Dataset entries
☆ ☆ ☆ ☆ ☆

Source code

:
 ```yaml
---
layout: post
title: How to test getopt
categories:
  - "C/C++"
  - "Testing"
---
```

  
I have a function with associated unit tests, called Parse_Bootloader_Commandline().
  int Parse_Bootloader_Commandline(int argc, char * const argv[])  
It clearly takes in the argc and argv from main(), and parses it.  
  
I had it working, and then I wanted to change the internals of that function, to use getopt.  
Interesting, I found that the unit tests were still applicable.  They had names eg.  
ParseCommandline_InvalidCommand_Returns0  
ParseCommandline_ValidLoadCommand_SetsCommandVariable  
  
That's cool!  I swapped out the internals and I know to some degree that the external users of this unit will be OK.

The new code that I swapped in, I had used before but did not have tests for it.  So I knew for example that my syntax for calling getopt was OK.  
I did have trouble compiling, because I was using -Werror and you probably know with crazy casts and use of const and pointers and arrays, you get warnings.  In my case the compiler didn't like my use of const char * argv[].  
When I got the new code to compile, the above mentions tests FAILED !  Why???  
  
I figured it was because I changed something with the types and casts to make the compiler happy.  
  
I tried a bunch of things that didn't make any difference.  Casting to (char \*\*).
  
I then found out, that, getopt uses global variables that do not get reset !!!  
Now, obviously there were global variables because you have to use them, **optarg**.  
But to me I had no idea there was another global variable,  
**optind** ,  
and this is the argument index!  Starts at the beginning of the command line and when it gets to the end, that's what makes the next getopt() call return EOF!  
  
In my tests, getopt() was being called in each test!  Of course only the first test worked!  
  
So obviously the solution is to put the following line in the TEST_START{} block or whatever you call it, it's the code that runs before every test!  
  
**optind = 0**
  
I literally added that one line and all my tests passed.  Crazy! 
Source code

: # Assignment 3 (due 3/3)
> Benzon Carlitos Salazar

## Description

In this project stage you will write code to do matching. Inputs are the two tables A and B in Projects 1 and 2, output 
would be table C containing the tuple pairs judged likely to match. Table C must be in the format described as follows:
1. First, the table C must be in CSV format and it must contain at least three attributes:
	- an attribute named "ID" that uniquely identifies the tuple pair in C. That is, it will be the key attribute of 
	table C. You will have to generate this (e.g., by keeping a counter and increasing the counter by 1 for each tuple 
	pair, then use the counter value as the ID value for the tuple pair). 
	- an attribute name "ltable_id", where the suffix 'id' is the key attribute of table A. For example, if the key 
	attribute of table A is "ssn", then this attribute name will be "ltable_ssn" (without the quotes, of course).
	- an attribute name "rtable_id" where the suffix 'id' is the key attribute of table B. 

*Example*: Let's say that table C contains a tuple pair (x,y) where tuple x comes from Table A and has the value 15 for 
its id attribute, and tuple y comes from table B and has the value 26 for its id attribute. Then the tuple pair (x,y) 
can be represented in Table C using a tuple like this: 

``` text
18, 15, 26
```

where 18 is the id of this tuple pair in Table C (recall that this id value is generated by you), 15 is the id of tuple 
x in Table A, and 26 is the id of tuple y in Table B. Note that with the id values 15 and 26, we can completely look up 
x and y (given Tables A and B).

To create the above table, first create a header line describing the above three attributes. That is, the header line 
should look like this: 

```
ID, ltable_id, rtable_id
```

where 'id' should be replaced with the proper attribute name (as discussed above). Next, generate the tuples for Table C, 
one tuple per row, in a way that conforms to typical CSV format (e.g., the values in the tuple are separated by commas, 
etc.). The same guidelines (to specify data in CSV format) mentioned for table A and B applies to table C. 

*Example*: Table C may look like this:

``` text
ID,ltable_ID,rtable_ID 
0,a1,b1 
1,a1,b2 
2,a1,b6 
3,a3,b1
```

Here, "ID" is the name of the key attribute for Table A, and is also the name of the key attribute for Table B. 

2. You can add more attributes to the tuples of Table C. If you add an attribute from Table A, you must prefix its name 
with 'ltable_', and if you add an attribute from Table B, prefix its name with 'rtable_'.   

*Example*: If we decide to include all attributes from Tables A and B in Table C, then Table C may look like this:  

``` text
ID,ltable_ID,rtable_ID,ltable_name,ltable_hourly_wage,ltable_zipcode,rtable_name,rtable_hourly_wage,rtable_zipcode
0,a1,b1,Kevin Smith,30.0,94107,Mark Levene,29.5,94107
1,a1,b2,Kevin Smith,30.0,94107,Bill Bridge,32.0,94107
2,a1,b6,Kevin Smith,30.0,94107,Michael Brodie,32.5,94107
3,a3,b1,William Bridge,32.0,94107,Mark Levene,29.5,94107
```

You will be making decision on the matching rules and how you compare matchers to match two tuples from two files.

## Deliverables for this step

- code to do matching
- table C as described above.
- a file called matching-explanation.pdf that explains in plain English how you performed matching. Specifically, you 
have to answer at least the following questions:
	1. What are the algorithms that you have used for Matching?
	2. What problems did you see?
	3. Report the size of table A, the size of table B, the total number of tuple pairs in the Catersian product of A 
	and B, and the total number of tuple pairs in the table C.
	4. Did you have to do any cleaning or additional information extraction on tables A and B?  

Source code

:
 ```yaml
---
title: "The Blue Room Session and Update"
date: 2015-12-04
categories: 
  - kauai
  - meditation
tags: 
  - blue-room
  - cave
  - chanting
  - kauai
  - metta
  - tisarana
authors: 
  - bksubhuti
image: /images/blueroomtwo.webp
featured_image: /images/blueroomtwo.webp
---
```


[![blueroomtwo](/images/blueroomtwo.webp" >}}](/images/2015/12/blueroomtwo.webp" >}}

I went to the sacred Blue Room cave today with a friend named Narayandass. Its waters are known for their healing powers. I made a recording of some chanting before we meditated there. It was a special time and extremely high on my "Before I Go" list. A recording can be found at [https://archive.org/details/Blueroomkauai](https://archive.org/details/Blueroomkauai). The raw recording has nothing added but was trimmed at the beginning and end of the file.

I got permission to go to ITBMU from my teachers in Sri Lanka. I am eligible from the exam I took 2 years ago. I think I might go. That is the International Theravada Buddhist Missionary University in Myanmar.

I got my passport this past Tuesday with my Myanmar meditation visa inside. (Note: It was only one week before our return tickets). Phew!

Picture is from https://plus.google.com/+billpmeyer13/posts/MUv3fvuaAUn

☆ ☆ ☆ ☆ ☆

● **What to work on**
Scan the lines above for "I then found" and for "- an attribute named". Repeat exactly the line holding each of them and every line in between.

● **Answer to this problem**
I then found out, that, getopt uses global variables that do not get reset !!!  
Now, obviously there were global variables because you have to use them, **optarg**.  
But to me I had no idea there was another global variable,  
**optind** ,  
and this is the argument index!  Starts at the beginning of the command line and when it gets to the end, that's what makes the next getopt() call return EOF!  
  
In my tests, getopt() was being called in each test!  Of course only the first test worked!  
  
So obviously the solution is to put the following line in the TEST_START{} block or whatever you call it, it's the code that runs before every test!  
  
**optind = 0**
  
I literally added that one line and all my tests passed.  Crazy! 
Source code

: # Assignment 3 (due 3/3)
> Benzon Carlitos Salazar

## Description

In this project stage you will write code to do matching. Inputs are the two tables A and B in Projects 1 and 2, output 
would be table C containing the tuple pairs judged likely to match. Table C must be in the format described as follows:
1. First, the table C must be in CSV format and it must contain at least three attributes:
	- an attribute named "ID" that uniquely identifies the tuple pair in C. That is, it will be the key attribute of 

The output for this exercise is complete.